- Kamianky Location in Ternopil Oblast
- Coordinates: 49°32′37″N 26°1′32″E﻿ / ﻿49.54361°N 26.02556°E
- Country: Ukraine
- Oblast: Ternopil Oblast
- Raion: Ternopil Raion
- Hromada: Pidvolochysk settlement hromada
- Time zone: UTC+2 (EET)
- • Summer (DST): UTC+3 (EEST)
- Postal code: 47840

= Kamianky, Ternopil Oblast =

Rural locality in Ternopil Oblast, Ukraine

Kamianky (Кам'янки) is a village in Pidvolochysk settlement hromada, Ternopil Raion, Ternopil Oblast, Ukraine.

==History==
The first written mention of the village was in 1541.

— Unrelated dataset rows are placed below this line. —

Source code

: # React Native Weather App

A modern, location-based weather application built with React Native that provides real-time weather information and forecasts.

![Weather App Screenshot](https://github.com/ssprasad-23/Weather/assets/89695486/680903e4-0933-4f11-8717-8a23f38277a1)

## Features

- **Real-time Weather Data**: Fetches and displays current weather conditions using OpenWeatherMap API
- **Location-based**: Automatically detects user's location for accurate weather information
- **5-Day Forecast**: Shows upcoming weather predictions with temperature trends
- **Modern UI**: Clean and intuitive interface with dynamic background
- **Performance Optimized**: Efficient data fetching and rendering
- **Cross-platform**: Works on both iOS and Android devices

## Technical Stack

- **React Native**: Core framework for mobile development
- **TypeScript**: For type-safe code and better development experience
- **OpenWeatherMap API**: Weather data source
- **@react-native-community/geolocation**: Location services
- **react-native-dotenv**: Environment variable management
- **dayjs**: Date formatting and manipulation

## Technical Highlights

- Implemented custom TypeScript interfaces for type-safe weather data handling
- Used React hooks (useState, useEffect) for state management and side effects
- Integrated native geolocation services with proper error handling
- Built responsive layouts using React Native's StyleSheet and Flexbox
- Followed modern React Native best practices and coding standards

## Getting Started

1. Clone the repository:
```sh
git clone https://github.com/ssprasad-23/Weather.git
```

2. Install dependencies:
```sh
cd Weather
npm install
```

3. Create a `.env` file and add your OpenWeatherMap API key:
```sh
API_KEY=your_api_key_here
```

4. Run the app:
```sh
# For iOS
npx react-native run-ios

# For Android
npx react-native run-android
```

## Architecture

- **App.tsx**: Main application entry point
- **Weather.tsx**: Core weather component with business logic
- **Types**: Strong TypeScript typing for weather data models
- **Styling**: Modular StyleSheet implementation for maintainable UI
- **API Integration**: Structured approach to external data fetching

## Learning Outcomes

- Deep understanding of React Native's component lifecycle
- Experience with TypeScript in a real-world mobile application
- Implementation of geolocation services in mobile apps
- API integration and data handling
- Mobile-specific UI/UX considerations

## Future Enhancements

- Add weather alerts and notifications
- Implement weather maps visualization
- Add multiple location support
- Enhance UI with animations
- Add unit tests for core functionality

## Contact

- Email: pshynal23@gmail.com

After the liquidation of the Pidvolochysk Raion on 19 July 2020, the village became part of the Ternopil Raion.

==Religion==
- St. Nicholas church (1846, brick, OCU),
- St. Michael chapel (2000, UGCC).

==Notable residents==
Yaroslav Stetsko, a politician, ideologist of Ukrainian nationalism and publicist, lived in the village. The poet Dmytro Pavlychko, political and public figures Leonid Kuchma, Oleksandr Moroz, and Viktor Yushchenko also visited the village.